O'Neal STV Short Sleeve Protector Shirt
- bestellt, werde berichten...


----------



## Mettwurst82 (15. August 2015)

Ich hatte die Evoc-Weste und habe auch Sturzerfahrung mit ihr. Meiner Meinung nach hat sie eine gravierende Schwachstelle an der Steissverlängerung. Am Übergang zwischen Rückenplatte und Steissteil ist nichts ausser dem Hüftgurt. Ich bin in einer sehr steinigen Stelle über den Lenker geflogen und hart eingeschlagen. Habe deutlich gespürt wie eine Steinkante den Protektor so lange verschoben hat, bis sie schliesslich in dem Schlitz zwischen Rückenplatte und Steissteil eingerastet ist. Trotz des recht dicken Hüftgurtes hatte ich das Gefühl mein Rücken bricht. Das war sehr unangenehm.  Ich hatte noch nie solche Angst! Die Folgen waren ein ordentlicher Cut genau an der Stelle und eine Prellung und taube Stelle, die ich ca. 6 Monate wahrgenommen habe auch wenn ich zwei Wochen später wieder biken konnte.
Habe nun die IXS-Cleaver-Weste. Fahre sie nur mit Brust und Rückenteil und finde sie sehr bequem. Sie schränkt nicht ein und ist auch nicht sonderlich schwer.


----------



## linnsche (16. August 2015)

mtbbee schrieb:


> bist Du schon durch den Thread durch?
> http://www.mtb-news.de/forum/t/protektorenwesten-fuer-frauen.447952/page-4#post-13162757
> da sind doch einige Empfehlungen drin



jup. hab da schon einiges gefunden aber sind halt die meisten nciht mehr verfügbar bzw viele sind halt ganzkörper"jacken" das mag ich nciht



wildbiker schrieb:


> Bin ähnlich geschädigt und momentan bikemäßig außer Kraft gesetzt...Bin aktuell auch auf der Suche nach einem passenden Protektor-Hemd oder Weste. Bestellt hatte ich mir schon folgende 2 und wieder zurückgeschickt:
> 
> Evoc Protector Jacket
> - in Größe M bestellt (hab normalerweise auch Konfektionsgröße M)
> ...



danke dir für die ausführliche info! die evoc find ich auch hammer aber ehrlich gesagt echt zu teuer..und ja...die polsterung is ja fast nix...da lohnt sich der hohe preis nicht wirklich.

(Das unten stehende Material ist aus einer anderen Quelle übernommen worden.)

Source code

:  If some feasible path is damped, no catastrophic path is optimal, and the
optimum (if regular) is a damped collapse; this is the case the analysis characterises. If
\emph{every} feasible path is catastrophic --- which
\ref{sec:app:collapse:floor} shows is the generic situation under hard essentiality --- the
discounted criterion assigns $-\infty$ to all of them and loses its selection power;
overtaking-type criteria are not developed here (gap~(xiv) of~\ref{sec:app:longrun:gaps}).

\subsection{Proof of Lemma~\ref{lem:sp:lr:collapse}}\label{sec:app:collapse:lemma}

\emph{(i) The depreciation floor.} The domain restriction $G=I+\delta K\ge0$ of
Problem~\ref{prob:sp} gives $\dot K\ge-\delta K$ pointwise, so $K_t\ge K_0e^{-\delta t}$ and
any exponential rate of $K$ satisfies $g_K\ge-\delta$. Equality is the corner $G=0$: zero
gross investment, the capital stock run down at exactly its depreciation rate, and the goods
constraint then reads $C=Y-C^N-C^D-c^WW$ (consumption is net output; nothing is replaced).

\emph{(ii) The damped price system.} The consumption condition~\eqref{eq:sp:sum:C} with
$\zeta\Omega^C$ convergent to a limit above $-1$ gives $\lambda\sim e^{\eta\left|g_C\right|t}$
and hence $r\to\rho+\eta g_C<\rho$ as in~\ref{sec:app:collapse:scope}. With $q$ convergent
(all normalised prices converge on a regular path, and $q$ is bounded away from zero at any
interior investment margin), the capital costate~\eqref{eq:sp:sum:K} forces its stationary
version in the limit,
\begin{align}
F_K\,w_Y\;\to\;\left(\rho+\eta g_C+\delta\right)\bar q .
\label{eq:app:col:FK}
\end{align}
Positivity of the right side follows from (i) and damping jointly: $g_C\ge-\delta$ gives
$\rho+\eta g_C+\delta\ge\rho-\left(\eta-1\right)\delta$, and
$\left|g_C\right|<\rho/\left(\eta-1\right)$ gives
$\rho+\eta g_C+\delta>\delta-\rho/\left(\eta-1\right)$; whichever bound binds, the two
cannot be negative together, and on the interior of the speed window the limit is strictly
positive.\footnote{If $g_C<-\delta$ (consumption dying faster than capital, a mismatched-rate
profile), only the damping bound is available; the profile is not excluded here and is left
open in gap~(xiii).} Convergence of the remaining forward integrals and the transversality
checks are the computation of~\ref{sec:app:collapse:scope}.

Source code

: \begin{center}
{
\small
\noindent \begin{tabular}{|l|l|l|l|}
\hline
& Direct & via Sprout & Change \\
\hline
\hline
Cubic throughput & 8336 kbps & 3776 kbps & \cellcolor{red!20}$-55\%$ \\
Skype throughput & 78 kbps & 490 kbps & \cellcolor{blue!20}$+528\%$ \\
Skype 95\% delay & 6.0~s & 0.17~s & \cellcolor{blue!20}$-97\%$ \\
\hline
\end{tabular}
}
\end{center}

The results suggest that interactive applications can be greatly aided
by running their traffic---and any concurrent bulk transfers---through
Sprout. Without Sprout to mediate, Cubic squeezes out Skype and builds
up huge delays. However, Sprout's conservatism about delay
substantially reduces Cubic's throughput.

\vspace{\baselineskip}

Die IXS find ich ganz ok aber wie gesagt eigentlich zu unbequem auf dauer. 

Berichte mal über die O'neal, die fand ich auch nicht schlecht aber hab jetz  mir erstmal das Flank Core D3O Protektoren Shirt bestellt. die schoner dazu hat mein freund schon und er is begeistert. bin mal gespannt. das würde mira uch reichen vom schutz der brust her....

jetz heißt es erstmal abwarten bis ich wieder ins gelände darf  

was hast du dir "geschädigt"? @wildbiker


----------



## wildbiker (16. August 2015)

... die Preise sind mir nach so nem Unfall (Leberriss) eigentlich egal, hauptsache das Ganze schützt beim nächsten Sturz vernünftig.
Sehr gut geschützt haben mich die Ellenbogen/Knieschoner von POC (sitzen auch sehr gut, angenehm zu tragen). Daher überlege ich wenn die Oneal auch nichts ist, die Weste von POC mal zu probieren.
Die IXS hab ich mir auch schon angeguckt, soweit ich gesehen hab nur Brustschutz.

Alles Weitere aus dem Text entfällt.